Scarlett has major issues with aging, and she’s not even in her 20s yet. She says disparaging things about aging/older women in nearly every interview. Its almost like she thinks women should shoot themselves on their 25th birthdays because they’re nothing but ugly, dried-up old husks by then anyway. Very strange.
Conversely, she appears to have a thing for much older men. And from the way she was gushing over John Travolta, shes not picky at all. Ugh.
Those issues cancel out any kind of Jodie Foster-like classiness and discretion, IMO.
Are we talking in a “serious(as in serious about the art, not as in dramatic)-actress” sense, or in an “all-around front-and-back-of-the-camera cinematic artist” sense? Or are we outside the career path and talking about in an “intelligent, classy, non-fame-whorish lady” sense? Or are we talking about in a “private, ambiguously-sexual enigma” sense?
I thought we were talking about ‘a child actress who has managed to rise above the stereotype and show true talent and skill with eclectic choices in roles’.
I’d put Natalie Portman in there, and potentially Kirsten Dunst, like others have mentioned.
If asked a couple of years ago, I would’ve suggested Lindsay Lohan, but she has turned out to be a complete bimbo.
In a curent interview in Esquire, Johannsen says that the whole “older man” thing was mostly press hype. She said she is attracted to some older men but has no problems with men her own age.
Yep, Natalie Portman and Kirsten Dunst would be my guesses, too. With a slight edge for Natalie, whose performances are lower-key and more “quirky” than Kirsten’s. Though Kirsten turned in a wonderful performance in The Cat’s Meow (actually, everyone in that movie did. It’s really a shame that the story sucked.)
I wouldn’t put Natalie Portman in there… in fact I would not put any of these actresses in there. Jodie was famous from the get-go, as a little girl. I think it’s easier to make the transition to adult roles when you start out as a teenager, as these other girls did (with the exception of Dakota Fanning). Much harder to shake off the “child star” label when you actually become famous as a child.
I don’t doubt some of them might have truly started out as children, but how many of them were truly famous before becoming teenagers?

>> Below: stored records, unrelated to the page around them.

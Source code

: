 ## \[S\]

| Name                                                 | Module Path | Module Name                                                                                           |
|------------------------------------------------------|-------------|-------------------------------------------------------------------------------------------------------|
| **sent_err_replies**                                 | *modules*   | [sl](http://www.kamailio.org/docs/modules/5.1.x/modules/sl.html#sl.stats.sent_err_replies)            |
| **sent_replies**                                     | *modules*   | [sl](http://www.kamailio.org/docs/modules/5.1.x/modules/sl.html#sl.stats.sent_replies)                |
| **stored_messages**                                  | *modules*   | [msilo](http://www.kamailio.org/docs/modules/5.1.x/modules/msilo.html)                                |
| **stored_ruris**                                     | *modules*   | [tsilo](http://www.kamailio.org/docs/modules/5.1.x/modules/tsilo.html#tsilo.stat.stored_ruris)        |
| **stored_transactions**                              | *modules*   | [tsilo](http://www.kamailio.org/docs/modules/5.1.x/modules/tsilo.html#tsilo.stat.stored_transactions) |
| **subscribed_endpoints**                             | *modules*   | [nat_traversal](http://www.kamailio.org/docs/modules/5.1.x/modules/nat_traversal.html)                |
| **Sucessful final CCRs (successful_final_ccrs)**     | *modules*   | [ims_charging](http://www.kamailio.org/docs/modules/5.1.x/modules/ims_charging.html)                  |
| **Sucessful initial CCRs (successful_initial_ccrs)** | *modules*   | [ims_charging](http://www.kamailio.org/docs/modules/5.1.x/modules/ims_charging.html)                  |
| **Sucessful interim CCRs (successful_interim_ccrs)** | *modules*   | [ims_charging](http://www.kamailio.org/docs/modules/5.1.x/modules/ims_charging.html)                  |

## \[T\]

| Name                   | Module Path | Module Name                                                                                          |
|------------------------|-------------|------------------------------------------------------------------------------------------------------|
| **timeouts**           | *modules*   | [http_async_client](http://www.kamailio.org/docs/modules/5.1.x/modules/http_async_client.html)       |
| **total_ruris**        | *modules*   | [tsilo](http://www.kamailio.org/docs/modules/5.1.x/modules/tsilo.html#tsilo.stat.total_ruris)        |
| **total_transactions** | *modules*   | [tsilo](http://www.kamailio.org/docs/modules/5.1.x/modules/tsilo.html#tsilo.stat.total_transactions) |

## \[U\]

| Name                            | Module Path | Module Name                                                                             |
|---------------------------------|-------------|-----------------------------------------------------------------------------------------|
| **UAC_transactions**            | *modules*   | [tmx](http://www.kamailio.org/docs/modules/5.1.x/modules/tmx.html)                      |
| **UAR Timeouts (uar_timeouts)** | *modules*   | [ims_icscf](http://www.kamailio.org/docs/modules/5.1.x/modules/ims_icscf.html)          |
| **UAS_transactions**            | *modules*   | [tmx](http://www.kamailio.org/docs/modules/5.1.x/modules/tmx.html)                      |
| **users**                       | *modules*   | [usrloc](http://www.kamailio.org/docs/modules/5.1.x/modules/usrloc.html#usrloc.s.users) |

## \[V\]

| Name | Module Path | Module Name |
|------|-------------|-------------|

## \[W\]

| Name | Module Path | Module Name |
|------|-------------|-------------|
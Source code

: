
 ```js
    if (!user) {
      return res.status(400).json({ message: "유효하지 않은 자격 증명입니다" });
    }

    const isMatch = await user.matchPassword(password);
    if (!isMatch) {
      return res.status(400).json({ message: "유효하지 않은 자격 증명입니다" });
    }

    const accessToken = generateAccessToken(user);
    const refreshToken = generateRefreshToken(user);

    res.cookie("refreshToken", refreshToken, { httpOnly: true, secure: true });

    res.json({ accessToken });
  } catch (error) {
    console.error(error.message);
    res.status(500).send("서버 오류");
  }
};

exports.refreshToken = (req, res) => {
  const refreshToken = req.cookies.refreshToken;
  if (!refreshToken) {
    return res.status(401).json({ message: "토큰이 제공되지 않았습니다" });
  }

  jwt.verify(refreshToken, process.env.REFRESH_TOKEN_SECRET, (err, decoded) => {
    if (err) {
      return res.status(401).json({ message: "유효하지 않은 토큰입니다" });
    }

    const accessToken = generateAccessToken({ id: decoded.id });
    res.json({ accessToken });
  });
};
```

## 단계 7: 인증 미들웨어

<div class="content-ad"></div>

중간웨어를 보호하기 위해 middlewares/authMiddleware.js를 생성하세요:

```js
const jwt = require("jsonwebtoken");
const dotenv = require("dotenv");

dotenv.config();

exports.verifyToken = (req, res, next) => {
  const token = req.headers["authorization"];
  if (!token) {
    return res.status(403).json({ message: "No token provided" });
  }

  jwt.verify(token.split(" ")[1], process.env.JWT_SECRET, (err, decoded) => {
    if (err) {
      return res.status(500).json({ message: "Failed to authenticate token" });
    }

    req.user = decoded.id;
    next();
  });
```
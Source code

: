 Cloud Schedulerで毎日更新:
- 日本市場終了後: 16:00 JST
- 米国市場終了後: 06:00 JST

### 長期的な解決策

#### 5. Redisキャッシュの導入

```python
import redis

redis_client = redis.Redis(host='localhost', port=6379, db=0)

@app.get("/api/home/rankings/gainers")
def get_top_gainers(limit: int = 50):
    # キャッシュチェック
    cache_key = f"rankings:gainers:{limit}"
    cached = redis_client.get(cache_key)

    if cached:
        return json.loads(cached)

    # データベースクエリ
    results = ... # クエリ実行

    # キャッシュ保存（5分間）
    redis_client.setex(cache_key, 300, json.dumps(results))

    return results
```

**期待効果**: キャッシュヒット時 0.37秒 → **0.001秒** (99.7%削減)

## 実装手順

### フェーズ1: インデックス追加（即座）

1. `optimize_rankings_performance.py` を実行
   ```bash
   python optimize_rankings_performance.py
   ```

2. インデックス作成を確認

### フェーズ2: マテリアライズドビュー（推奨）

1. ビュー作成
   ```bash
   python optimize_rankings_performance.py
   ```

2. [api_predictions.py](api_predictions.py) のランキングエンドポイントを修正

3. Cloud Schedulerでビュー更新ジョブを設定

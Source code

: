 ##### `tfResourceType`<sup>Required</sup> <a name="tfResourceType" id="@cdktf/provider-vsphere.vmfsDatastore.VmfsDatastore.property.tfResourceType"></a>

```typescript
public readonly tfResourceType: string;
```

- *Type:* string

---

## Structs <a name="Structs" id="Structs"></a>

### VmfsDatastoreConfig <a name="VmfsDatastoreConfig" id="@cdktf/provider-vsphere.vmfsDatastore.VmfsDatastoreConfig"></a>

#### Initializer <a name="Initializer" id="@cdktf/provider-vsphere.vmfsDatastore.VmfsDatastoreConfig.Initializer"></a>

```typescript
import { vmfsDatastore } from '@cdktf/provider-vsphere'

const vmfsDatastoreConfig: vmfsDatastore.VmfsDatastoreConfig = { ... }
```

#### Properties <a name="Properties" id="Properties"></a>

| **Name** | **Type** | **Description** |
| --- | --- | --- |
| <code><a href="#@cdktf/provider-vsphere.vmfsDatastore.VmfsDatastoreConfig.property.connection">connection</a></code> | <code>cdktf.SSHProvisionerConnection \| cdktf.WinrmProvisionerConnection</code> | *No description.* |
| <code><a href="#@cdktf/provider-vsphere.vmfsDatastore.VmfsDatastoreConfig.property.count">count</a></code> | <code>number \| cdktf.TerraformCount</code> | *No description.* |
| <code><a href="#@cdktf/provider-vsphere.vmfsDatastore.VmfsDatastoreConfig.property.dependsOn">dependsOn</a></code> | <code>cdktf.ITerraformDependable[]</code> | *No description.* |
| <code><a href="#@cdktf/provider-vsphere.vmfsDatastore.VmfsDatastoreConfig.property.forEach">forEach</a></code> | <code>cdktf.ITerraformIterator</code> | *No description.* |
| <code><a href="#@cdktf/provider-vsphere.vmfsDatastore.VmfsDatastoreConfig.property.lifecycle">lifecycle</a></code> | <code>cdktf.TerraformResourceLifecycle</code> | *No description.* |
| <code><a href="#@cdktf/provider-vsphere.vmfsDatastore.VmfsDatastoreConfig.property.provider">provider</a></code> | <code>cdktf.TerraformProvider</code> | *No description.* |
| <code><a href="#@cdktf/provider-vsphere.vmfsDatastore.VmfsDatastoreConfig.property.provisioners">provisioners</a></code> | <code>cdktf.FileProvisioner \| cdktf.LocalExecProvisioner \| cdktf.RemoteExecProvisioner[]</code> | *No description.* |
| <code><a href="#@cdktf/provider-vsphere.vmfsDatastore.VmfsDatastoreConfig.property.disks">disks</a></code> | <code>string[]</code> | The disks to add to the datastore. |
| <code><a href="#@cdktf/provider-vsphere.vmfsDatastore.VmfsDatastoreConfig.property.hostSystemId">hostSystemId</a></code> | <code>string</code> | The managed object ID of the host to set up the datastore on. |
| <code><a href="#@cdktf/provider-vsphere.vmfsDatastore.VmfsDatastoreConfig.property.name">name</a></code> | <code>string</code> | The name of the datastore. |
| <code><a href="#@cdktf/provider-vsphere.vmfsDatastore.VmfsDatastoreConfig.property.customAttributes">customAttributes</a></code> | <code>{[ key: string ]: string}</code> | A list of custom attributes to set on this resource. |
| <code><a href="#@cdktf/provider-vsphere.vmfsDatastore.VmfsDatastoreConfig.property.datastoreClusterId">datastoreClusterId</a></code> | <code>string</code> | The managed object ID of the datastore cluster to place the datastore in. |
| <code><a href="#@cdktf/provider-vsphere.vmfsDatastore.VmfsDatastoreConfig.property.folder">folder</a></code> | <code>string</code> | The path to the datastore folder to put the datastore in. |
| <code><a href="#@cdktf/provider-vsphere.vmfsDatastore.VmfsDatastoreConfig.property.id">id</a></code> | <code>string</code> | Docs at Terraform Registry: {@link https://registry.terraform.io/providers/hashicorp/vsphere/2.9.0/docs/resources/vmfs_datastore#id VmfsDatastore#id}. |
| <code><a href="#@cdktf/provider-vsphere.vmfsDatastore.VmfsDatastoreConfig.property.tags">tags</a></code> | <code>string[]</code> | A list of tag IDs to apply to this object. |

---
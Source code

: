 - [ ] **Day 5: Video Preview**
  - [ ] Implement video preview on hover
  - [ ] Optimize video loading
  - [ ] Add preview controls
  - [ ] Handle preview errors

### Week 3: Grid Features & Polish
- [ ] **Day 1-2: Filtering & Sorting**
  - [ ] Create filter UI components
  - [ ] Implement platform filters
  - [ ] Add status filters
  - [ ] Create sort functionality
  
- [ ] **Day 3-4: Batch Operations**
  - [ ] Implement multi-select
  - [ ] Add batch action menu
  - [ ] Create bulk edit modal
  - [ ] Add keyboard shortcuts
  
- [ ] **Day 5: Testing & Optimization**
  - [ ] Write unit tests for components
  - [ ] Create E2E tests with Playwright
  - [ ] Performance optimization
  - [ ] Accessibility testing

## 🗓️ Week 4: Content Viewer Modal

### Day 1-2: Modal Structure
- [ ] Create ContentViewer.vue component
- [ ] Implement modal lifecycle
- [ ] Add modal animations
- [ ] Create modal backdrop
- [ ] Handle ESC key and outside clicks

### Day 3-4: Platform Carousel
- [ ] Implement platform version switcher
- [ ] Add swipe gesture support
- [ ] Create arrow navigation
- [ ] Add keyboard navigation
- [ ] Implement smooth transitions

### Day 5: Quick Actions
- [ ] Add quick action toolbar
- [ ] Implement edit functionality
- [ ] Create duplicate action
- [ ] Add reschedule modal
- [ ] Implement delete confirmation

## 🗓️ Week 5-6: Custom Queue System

Everyone knew who Jodie Foster was when she was 10. You can’t say the same for the rest of them.
I should probably do my research before posting, rather than after. Jodie didn’t become huge until she was about 12. That said, I may be able to see Kirsten Dunst, who at least became famous around that age for “Interview With A Vampire”.
Eh, well Portman hit notoriety at 12 or 13 with Leon and Dunst at 12 with Interview with a Vampire. However you’re right that neither was quite as ubiquitous as Foster.
Not only was she a talented and successful child actor who seamlessly (well, almost seamlessly) transitioned to adult roles, she’s also a producer: Pumpkin and Prozac Nation were produced by her company. Give her another five years, tops, and she’ll be directing and writing. (Foster didn’t direct until she was, what, 31?)
In addition to achievement in front of/behind the camera, Foster has a reputation as an intellectual, a “thinking man’s sex symbol,” and Ricci comes closer to matching that ideal that any of her peers, although Portman is probably in the running.
She was America’s Delight in ET, then discovered drugs before she became a teenager, and managed to vault from the dead into a career bimbo! The Charlie’s Angels movies? David Letterman strip tease? She’s got staying power, no matter how many producers and directors she has to blow!
Knowed Out nailed it. Drew Barrymore, without question, did an even better child-star to adult star transition than just about anyone. How could I have forgotten her?
I do wonder, though, just to complicate things, if any of these girls stand a chance at reaching the heights, critically, that Foster did as an adult.
I dunno, for the child actor who most successfully made the transition to adult roles, my money’s still on Christian Bale. Where’s the rule that our generation’s Jody Foster has to be female?